### What to produce
Take the entries that follow and return exactly the lines from the one holding "### Architecture" through the one holding "locally and runs", both included. Nothing else is needed.

Given data START

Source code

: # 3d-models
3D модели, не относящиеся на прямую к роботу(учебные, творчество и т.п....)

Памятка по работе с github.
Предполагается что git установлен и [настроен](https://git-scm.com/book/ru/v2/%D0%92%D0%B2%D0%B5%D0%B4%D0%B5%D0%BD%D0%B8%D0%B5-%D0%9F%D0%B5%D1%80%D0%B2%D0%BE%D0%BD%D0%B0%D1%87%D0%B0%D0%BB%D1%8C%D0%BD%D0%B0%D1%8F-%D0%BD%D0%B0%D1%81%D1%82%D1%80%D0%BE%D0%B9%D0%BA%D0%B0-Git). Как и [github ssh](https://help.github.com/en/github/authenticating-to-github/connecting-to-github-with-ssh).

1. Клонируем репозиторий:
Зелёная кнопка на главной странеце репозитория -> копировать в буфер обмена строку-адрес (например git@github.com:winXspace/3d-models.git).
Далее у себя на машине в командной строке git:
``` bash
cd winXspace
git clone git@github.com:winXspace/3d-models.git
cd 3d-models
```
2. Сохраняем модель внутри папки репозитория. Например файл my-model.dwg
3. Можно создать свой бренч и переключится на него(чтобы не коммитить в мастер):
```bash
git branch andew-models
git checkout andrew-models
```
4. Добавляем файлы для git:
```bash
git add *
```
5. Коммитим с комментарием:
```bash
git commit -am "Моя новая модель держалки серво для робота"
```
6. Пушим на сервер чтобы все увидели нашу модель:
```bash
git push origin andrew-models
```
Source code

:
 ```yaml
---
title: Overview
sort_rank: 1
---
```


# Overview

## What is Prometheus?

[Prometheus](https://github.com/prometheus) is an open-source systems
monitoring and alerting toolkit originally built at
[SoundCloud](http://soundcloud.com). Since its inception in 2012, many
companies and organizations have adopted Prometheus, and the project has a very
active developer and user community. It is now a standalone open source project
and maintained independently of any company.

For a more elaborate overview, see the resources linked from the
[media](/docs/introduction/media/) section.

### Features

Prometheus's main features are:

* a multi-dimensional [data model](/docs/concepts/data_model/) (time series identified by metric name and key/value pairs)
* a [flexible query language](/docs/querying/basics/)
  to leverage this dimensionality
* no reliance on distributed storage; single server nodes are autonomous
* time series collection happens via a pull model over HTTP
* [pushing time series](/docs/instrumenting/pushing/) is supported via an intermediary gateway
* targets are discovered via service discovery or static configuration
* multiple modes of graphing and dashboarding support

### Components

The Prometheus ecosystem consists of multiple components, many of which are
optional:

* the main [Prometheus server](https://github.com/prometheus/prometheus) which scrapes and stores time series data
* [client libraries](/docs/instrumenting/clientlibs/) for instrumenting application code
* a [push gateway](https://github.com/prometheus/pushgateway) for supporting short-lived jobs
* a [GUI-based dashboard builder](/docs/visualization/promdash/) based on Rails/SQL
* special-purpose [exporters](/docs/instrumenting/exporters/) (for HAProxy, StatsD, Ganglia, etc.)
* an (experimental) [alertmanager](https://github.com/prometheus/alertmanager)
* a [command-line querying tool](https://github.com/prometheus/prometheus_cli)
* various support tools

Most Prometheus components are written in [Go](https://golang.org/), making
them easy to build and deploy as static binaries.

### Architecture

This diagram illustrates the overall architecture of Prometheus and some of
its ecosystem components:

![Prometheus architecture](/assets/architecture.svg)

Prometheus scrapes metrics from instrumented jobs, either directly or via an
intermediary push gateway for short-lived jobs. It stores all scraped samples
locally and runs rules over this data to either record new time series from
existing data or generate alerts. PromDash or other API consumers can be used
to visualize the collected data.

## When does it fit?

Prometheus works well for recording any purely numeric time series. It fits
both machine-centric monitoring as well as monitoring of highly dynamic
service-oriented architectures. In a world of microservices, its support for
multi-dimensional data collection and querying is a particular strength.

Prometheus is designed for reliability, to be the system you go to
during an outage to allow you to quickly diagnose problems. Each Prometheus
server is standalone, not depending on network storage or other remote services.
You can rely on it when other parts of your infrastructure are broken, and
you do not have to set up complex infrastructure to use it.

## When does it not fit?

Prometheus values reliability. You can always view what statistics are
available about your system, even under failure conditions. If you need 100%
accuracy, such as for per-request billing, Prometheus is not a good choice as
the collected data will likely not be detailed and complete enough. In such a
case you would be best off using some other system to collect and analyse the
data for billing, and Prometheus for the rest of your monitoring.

Given data END

### Answer to the problem
### Architecture

This diagram illustrates the overall architecture of Prometheus and some of
its ecosystem components:

![Prometheus architecture](/assets/architecture.svg)

Prometheus scrapes metrics from instrumented jobs, either directly or via an
intermediary push gateway for short-lived jobs. It stores all scraped samples
locally and runs rules over this data to either record new time series from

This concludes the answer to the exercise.